WORK INSTRUCTION: Below are the records; pull every line that includes "command".

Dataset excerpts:
*** Begin section ***

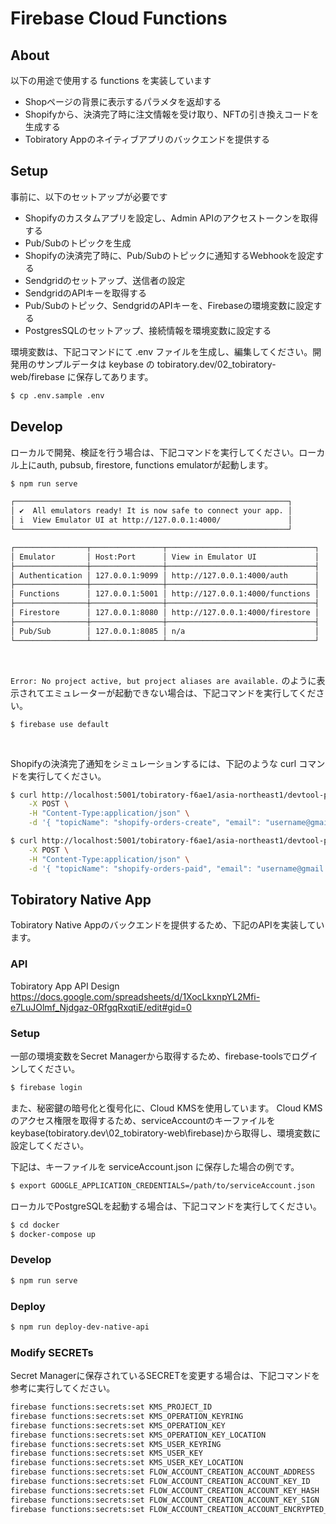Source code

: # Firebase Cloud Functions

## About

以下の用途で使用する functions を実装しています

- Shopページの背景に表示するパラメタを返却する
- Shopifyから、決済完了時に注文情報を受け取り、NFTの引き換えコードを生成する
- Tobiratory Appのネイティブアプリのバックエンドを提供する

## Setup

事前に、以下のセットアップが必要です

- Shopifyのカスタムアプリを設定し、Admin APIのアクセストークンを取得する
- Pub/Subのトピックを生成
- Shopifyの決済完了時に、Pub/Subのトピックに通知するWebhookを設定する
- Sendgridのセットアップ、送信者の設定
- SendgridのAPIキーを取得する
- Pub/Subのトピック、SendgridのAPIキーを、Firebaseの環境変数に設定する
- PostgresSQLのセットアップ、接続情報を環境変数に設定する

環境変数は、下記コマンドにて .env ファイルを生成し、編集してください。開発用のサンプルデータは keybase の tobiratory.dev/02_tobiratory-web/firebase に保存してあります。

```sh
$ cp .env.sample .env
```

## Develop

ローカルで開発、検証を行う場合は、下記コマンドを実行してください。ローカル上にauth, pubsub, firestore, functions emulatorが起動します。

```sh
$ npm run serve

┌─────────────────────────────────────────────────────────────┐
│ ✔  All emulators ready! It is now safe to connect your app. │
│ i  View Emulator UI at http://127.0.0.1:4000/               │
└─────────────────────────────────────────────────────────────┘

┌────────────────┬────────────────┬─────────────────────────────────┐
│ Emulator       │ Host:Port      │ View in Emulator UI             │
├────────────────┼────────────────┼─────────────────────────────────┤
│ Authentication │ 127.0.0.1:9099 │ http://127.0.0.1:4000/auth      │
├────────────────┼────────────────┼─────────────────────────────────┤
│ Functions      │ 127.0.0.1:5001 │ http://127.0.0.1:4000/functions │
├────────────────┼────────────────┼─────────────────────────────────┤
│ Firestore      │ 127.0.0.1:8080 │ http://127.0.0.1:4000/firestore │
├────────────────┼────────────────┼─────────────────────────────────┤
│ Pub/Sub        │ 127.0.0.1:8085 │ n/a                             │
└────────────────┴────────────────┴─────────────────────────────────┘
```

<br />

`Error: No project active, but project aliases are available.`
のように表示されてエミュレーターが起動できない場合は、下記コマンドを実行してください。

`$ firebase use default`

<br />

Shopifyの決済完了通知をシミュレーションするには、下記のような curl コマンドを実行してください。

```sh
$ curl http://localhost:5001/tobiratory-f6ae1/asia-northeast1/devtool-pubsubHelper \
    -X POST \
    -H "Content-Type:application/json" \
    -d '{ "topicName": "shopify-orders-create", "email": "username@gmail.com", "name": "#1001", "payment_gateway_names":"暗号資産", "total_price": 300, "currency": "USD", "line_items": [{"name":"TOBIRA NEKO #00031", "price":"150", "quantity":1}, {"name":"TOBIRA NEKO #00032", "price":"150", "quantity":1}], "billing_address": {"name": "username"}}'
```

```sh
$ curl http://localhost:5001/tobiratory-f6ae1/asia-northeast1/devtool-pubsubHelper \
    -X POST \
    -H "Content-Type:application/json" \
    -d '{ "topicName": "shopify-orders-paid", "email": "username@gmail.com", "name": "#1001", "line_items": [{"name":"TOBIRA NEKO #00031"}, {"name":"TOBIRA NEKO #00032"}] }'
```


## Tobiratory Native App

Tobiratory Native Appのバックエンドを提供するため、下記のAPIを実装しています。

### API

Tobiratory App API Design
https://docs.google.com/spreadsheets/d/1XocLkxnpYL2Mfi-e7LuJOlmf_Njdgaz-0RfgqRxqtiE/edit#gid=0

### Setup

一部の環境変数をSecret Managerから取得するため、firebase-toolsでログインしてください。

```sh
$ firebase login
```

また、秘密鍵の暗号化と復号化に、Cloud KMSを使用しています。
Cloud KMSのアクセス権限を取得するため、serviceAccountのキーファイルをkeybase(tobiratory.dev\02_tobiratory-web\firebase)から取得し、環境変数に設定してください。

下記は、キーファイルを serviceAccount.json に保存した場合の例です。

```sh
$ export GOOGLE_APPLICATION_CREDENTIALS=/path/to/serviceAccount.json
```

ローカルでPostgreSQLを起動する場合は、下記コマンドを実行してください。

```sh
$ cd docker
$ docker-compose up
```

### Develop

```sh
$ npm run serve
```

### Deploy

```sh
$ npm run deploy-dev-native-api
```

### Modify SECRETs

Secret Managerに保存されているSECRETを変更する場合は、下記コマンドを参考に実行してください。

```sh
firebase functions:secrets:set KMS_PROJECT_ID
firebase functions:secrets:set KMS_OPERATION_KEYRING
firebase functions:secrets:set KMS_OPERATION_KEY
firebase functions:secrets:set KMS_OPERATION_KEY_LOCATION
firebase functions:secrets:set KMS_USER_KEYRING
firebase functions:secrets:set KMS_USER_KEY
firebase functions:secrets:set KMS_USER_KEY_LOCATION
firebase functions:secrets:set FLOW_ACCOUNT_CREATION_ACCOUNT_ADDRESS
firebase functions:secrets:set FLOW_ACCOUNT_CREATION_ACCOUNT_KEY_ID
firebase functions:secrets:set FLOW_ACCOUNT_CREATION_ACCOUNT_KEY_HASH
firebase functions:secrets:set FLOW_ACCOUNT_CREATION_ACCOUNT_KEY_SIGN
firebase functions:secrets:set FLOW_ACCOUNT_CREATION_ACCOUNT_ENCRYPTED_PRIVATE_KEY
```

*** End section ***
*** Begin section ***

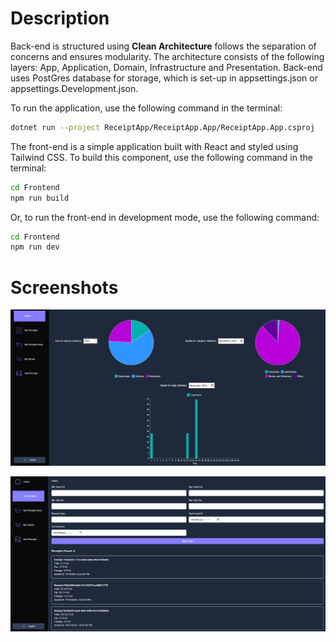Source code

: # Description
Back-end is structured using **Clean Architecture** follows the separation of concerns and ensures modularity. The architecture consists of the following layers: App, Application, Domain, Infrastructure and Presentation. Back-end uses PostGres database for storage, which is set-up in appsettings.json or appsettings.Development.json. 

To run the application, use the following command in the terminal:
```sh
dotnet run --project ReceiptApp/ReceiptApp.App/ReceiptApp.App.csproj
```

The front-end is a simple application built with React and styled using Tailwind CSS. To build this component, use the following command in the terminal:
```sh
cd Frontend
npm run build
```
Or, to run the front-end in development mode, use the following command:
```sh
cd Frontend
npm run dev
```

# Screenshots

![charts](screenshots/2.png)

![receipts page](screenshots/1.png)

*** End section ***

EXERCISE SOLUTION:
To run the application, use the following command in the terminal:
The front-end is a simple application built with React and styled using Tailwind CSS. To build this component, use the following command in the terminal:
Or, to run the front-end in development mode, use the following command:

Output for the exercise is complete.